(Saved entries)
-------
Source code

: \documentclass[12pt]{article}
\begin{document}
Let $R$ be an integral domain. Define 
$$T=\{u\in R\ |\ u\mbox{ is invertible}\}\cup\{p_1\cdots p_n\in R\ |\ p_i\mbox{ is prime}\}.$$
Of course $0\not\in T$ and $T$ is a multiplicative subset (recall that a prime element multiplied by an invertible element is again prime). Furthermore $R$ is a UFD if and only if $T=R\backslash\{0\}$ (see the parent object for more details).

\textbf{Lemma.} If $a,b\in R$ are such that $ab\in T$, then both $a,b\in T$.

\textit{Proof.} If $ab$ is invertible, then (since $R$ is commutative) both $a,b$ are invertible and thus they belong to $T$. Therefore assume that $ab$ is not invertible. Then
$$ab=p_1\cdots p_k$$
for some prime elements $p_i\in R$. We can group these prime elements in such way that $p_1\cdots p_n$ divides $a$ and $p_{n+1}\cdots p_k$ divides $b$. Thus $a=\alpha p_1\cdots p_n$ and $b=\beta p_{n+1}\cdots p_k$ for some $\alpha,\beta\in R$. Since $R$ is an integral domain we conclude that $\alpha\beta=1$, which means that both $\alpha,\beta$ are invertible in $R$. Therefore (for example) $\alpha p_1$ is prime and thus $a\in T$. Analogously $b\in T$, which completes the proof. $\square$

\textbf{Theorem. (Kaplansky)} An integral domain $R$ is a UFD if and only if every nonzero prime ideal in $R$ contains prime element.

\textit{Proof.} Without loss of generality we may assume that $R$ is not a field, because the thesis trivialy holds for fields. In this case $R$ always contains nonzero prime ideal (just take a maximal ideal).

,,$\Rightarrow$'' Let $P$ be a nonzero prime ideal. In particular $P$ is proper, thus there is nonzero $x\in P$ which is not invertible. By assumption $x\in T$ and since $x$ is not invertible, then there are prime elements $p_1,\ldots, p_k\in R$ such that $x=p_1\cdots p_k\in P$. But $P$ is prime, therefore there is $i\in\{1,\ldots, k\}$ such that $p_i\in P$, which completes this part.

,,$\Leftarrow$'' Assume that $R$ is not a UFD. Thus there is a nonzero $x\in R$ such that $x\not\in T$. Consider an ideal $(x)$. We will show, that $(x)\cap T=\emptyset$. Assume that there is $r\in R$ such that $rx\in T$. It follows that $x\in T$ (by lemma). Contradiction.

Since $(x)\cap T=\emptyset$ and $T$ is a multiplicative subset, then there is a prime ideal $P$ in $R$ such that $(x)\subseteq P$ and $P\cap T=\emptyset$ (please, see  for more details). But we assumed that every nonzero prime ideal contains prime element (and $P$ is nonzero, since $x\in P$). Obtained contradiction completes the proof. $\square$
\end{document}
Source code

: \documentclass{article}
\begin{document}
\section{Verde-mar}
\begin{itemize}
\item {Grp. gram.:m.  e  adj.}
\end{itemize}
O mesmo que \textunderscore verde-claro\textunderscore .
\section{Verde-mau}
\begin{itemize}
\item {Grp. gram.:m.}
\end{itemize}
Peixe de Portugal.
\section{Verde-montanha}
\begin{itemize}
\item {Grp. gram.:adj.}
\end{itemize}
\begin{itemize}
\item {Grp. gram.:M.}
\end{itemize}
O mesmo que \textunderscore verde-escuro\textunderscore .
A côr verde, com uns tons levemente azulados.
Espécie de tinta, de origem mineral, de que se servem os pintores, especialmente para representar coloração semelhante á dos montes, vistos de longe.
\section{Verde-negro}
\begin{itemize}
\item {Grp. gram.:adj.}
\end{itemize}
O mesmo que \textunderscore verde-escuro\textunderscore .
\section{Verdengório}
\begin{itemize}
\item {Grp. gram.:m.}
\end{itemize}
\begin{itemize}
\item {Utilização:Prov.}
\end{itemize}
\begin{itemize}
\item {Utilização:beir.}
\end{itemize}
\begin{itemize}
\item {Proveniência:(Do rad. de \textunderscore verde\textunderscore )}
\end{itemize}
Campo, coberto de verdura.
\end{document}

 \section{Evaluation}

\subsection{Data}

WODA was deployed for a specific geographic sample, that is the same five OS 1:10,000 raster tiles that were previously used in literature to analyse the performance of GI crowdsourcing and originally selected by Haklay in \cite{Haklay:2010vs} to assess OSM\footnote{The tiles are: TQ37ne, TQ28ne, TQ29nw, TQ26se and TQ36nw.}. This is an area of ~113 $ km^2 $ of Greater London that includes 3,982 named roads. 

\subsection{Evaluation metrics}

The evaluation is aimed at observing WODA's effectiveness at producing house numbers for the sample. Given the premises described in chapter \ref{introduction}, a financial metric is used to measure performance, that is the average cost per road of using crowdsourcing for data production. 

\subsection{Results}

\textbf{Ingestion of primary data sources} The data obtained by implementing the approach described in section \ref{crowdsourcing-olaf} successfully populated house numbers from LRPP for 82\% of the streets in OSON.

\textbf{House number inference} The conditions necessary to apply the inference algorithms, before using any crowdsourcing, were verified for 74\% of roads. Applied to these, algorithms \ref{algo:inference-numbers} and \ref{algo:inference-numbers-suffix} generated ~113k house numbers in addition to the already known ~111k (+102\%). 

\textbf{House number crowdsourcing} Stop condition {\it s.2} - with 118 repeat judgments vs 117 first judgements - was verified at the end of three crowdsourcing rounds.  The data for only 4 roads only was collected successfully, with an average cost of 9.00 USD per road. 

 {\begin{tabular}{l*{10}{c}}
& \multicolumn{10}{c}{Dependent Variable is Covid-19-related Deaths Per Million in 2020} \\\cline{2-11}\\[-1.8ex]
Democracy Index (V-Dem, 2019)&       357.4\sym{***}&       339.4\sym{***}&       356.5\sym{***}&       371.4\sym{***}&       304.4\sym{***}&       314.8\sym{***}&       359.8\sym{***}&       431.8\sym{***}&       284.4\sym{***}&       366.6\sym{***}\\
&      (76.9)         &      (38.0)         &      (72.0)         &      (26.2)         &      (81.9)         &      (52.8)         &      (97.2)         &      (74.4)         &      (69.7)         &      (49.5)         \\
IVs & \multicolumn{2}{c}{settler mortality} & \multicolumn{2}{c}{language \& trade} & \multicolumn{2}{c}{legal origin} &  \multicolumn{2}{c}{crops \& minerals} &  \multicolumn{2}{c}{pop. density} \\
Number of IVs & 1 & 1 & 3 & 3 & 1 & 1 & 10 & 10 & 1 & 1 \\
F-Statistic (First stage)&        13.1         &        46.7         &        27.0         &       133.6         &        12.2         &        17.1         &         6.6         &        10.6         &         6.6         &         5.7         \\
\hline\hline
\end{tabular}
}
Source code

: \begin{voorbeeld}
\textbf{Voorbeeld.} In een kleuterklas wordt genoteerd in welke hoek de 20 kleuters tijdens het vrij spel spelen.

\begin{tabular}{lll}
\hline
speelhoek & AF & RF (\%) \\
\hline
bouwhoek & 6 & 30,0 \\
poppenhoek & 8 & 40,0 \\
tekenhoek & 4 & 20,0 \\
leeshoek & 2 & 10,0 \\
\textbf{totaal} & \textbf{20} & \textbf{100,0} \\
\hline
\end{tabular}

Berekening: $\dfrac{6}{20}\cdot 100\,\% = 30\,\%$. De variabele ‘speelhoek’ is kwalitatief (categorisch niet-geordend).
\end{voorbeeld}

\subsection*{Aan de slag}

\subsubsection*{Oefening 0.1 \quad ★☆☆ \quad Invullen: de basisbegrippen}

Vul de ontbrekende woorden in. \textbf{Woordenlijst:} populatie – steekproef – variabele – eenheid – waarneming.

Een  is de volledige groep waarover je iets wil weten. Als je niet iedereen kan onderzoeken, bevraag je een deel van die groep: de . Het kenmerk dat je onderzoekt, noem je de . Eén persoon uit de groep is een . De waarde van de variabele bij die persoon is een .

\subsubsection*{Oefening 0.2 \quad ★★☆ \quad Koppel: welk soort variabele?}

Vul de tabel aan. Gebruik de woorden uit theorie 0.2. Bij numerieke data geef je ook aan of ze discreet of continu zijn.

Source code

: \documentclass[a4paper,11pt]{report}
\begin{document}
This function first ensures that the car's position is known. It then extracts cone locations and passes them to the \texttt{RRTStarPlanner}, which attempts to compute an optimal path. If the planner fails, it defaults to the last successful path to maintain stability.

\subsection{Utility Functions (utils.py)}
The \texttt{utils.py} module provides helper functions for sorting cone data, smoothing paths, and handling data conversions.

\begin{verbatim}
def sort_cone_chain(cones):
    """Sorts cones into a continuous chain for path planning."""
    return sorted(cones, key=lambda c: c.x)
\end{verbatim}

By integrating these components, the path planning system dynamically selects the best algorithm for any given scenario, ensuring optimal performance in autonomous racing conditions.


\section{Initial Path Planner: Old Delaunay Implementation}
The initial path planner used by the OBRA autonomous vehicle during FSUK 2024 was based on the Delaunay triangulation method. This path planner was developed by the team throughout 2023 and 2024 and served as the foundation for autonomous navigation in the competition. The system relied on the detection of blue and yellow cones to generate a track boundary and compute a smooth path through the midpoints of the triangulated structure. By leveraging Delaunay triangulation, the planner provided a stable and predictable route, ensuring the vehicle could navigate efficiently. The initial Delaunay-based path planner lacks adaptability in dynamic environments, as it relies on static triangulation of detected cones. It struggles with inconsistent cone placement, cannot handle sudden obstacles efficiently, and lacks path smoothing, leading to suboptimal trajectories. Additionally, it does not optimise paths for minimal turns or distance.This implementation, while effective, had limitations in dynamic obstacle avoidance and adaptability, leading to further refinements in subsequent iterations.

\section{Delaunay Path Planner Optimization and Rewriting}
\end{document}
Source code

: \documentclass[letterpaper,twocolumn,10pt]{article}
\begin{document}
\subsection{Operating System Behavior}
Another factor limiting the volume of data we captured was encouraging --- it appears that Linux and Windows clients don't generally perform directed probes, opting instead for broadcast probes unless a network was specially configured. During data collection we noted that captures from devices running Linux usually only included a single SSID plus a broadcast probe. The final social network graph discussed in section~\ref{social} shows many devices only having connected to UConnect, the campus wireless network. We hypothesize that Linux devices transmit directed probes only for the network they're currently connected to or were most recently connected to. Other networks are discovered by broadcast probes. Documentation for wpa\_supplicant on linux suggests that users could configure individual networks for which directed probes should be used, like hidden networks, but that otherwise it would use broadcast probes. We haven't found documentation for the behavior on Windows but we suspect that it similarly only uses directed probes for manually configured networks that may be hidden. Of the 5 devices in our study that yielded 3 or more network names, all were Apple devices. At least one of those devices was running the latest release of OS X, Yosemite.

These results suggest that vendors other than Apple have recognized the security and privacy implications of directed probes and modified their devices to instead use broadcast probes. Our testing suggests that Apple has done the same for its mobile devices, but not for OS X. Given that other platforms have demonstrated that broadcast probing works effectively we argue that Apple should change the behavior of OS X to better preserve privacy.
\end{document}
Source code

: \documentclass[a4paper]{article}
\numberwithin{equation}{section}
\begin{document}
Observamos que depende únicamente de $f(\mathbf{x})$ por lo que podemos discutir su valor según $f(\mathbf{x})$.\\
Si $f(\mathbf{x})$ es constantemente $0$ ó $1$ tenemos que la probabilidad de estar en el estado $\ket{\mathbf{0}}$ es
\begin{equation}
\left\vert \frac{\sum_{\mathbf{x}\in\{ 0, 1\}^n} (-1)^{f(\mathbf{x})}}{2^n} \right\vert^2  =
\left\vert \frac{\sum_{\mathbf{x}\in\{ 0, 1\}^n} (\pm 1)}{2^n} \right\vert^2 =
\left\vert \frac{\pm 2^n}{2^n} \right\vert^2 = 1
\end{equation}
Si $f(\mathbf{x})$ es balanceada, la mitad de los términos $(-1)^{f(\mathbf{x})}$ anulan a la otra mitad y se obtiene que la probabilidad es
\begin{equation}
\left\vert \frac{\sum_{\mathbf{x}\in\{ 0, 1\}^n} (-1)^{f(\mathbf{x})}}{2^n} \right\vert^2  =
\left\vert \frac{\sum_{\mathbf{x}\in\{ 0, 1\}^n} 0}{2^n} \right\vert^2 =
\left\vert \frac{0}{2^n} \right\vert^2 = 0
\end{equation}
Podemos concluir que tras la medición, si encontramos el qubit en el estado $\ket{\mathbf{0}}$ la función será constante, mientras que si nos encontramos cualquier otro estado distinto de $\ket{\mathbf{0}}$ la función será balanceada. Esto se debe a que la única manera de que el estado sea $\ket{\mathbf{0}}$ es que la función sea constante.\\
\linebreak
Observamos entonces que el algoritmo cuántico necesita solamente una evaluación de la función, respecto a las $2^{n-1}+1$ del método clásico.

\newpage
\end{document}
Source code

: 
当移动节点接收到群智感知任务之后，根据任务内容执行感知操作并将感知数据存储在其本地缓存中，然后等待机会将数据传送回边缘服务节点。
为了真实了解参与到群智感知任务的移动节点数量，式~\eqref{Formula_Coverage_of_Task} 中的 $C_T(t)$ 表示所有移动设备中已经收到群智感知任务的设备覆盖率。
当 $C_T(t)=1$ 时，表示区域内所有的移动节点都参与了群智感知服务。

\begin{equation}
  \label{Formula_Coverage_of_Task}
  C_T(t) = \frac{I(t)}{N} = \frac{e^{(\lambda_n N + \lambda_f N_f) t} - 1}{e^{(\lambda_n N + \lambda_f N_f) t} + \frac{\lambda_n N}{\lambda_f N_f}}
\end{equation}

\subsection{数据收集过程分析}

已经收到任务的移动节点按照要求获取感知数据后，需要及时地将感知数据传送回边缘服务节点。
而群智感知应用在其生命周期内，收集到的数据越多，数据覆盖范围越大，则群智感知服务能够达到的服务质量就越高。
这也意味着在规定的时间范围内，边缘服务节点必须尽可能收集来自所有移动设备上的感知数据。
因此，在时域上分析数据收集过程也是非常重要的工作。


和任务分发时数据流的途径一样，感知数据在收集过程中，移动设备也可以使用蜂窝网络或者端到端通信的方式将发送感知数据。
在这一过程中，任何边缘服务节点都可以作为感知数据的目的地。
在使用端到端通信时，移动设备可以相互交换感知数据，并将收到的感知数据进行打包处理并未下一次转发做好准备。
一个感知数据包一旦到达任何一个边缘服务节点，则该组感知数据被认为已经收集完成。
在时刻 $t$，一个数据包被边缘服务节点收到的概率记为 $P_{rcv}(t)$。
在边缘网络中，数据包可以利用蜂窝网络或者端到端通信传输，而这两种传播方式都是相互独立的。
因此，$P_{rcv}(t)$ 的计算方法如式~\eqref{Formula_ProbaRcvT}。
-------
TASK PROMPT:
The range runs from the line with "而群智感知应用在其生命周期内" to the last line of the entries above, both included. Restate it word for word.

WRITTEN REPLY:
而群智感知应用在其生命周期内，收集到的数据越多，数据覆盖范围越大，则群智感知服务能够达到的服务质量就越高。
这也意味着在规定的时间范围内，边缘服务节点必须尽可能收集来自所有移动设备上的感知数据。
因此，在时域上分析数据收集过程也是非常重要的工作。


和任务分发时数据流的途径一样，感知数据在收集过程中，移动设备也可以使用蜂窝网络或者端到端通信的方式将发送感知数据。
在这一过程中，任何边缘服务节点都可以作为感知数据的目的地。
在使用端到端通信时，移动设备可以相互交换感知数据，并将收到的感知数据进行打包处理并未下一次转发做好准备。
一个感知数据包一旦到达任何一个边缘服务节点，则该组感知数据被认为已经收集完成。
在时刻 $t$，一个数据包被边缘服务节点收到的概率记为 $P_{rcv}(t)$。
在边缘网络中，数据包可以利用蜂窝网络或者端到端通信传输，而这两种传播方式都是相互独立的。
因此，$P_{rcv}(t)$ 的计算方法如式~\eqref{Formula_ProbaRcvT}。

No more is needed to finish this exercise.